No disrespect. We all make mistakes. Get too magical in our thinking. Start looking for rainbows in the middle of hurricanes. But the Secretary of the Treasury is supposed to be different. She’s supposed to have special insight, her own looking glass that guides us with a view the rest of us can’t see.
Are we at least at the eye of the storm?
Yellen reported that “core inflation” has dropped (that’s a measure that doesn’t include the price for food and energy.)
“We’re looking at steady and stable growth and bringing inflation down,” Yellen said.
What’s the takeaway? Things will be better. Prices will come down. And we all have feet of clay.

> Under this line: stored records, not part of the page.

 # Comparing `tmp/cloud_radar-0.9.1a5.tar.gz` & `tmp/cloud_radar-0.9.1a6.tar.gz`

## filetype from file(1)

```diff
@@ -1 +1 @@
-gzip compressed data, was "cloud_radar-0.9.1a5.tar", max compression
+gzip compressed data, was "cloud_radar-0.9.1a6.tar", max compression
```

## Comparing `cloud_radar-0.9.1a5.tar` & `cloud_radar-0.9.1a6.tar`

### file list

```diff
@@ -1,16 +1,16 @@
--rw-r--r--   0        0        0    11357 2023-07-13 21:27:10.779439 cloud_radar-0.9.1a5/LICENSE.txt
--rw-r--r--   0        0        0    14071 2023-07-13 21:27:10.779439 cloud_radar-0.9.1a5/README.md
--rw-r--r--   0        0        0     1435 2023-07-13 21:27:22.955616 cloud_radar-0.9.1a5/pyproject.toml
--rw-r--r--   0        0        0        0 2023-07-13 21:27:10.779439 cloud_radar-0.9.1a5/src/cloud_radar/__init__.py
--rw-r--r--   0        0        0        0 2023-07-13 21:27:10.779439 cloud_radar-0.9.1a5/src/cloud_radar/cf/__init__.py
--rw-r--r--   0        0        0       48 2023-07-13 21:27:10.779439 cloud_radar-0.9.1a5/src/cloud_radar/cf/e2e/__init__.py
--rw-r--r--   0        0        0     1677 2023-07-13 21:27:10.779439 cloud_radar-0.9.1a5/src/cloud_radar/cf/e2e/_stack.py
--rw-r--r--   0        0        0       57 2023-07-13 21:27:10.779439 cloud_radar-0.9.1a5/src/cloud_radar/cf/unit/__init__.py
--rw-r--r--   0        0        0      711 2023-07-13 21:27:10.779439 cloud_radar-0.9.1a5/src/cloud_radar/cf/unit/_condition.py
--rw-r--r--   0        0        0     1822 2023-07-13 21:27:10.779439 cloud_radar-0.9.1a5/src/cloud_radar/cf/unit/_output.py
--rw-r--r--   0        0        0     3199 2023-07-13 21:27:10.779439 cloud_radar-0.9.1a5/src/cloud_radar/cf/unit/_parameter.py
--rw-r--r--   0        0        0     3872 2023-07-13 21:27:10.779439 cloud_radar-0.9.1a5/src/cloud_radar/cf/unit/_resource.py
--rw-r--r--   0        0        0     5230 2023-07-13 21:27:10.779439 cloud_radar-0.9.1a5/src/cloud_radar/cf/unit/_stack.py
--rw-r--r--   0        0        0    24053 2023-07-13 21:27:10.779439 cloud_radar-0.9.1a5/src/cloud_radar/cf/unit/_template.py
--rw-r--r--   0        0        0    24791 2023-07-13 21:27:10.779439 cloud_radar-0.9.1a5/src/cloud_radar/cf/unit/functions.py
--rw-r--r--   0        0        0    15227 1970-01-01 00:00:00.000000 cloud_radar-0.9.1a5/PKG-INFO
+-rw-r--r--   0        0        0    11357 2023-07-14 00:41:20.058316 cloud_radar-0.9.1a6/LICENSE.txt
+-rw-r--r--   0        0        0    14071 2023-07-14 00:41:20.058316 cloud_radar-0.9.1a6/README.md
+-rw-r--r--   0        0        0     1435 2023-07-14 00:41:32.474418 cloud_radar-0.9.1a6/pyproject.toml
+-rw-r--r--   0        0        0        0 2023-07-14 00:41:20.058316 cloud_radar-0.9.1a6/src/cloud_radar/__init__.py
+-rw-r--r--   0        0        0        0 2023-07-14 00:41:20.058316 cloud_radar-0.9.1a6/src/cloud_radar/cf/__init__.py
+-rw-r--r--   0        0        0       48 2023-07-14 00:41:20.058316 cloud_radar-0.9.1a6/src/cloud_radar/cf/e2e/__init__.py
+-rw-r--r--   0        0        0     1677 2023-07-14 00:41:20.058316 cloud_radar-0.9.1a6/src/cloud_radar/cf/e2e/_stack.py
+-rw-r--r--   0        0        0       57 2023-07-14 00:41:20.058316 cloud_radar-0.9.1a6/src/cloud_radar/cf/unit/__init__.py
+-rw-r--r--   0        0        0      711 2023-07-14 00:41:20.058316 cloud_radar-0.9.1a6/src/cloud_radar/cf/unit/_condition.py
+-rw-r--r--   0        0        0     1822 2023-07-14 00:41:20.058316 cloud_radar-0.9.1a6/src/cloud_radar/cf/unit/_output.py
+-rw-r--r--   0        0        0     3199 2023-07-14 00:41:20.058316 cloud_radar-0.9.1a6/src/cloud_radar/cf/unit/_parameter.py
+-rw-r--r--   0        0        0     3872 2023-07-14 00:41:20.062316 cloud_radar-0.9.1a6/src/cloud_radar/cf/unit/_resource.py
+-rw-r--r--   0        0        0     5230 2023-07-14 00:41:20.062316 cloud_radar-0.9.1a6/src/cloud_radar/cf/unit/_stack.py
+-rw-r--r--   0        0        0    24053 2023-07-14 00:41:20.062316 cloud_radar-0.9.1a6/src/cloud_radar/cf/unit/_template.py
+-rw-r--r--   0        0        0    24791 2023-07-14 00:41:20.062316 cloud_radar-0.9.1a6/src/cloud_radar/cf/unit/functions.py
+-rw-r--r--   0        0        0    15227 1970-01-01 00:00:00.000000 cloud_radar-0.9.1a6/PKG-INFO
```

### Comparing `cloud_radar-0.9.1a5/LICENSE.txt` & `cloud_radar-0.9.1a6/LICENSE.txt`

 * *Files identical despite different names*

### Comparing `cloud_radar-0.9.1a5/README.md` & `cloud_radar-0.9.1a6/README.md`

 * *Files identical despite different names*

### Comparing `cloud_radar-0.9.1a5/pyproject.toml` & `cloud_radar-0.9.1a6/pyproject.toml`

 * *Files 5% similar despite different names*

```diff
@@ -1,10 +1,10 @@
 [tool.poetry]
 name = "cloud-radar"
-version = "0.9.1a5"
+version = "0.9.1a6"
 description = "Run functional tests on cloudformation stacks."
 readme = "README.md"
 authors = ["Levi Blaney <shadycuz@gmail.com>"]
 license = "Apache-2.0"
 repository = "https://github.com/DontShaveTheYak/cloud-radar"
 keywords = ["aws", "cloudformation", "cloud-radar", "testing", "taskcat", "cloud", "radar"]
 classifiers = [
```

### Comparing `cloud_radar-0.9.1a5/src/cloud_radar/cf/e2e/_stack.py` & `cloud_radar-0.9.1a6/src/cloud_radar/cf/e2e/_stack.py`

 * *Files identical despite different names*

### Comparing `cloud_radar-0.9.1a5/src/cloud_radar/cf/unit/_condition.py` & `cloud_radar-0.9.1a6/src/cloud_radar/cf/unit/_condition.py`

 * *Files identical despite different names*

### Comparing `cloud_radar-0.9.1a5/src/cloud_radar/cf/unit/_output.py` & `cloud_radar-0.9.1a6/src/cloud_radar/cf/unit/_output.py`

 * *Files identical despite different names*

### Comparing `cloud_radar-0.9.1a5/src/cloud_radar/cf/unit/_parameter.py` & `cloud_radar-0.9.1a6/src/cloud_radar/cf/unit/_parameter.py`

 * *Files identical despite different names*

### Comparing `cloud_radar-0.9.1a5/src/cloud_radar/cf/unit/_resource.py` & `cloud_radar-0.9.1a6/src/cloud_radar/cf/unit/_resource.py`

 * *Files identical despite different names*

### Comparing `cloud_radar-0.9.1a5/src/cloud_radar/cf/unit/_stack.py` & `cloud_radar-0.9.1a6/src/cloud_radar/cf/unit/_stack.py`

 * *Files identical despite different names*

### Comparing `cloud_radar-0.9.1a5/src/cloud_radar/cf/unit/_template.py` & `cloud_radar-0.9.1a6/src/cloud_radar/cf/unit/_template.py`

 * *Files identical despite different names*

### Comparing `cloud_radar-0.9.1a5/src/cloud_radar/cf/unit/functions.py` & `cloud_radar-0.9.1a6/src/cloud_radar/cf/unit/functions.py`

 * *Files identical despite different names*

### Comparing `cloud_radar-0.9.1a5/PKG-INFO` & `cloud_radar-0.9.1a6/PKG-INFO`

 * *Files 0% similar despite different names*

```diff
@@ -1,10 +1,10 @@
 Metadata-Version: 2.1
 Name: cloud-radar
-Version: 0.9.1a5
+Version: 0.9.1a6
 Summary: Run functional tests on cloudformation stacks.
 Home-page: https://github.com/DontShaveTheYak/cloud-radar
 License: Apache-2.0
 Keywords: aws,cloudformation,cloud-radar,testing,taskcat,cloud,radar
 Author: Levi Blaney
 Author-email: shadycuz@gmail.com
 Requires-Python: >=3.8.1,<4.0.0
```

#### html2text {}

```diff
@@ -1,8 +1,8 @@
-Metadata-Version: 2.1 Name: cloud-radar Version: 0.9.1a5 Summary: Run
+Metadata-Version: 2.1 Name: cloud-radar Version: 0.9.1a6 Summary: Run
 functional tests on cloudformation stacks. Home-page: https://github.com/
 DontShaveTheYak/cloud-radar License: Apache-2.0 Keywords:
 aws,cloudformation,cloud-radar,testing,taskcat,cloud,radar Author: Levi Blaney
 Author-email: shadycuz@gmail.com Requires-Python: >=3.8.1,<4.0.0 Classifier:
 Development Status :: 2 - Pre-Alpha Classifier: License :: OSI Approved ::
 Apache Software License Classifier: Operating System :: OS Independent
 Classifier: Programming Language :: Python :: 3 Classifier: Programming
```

2. Cash is king. And queen.
Amazing story at Bloomberg about the very real efficacy of cash payments to Americans in need. The story tracks a group of women in Jackson, Mississippi, who were living on the edge when the pandemic struck. Following the same principles of federal pandemic relief, the Magnolia Mother’s Trust grants $1,000 a month to mothers for a year, no strings attached, letting them spend it however they see fit.
“The Magnolia Mother’s Trust initiative builds off a simple idea: that cash is the most efficient and most effective way to help people in need. It’s an old concept, but one that got legs during the pandemic, partly because of how effective cash payments were at buoying low-income Americans over the last two years.”
Most of the women in the Magnolia Mother’s Trust describe using their grant money to build their savings — and the relief that comes with a small cushion in the bank. Car repairs, school supplies and everyday groceries weren’t a constant worry. And best of all, the experience of reliable, sustained income incentivized them to seek out jobs with higher pay.
That’s a long-term boost that sticks long after the Win, win, win.
3. The kids are alright?
Child poverty is a big problem in the US, bigger than in other high-income nations. But we’re headed in the right direction. In the last 60 years, we’ve halved the rate across all racial and ethnic groups.
Advocating for government aid is not the main focus of this newsletter. Promise. But that’s the big lesson behind the nice headline: “In 2018, $233 billion more was spent on low-income children than in 1980.” As a result, kids are growing up healthier, with a better shot at success.
Keep it simple.
See what we’re up to here? A few straight-forward bits to help shape how you think about money.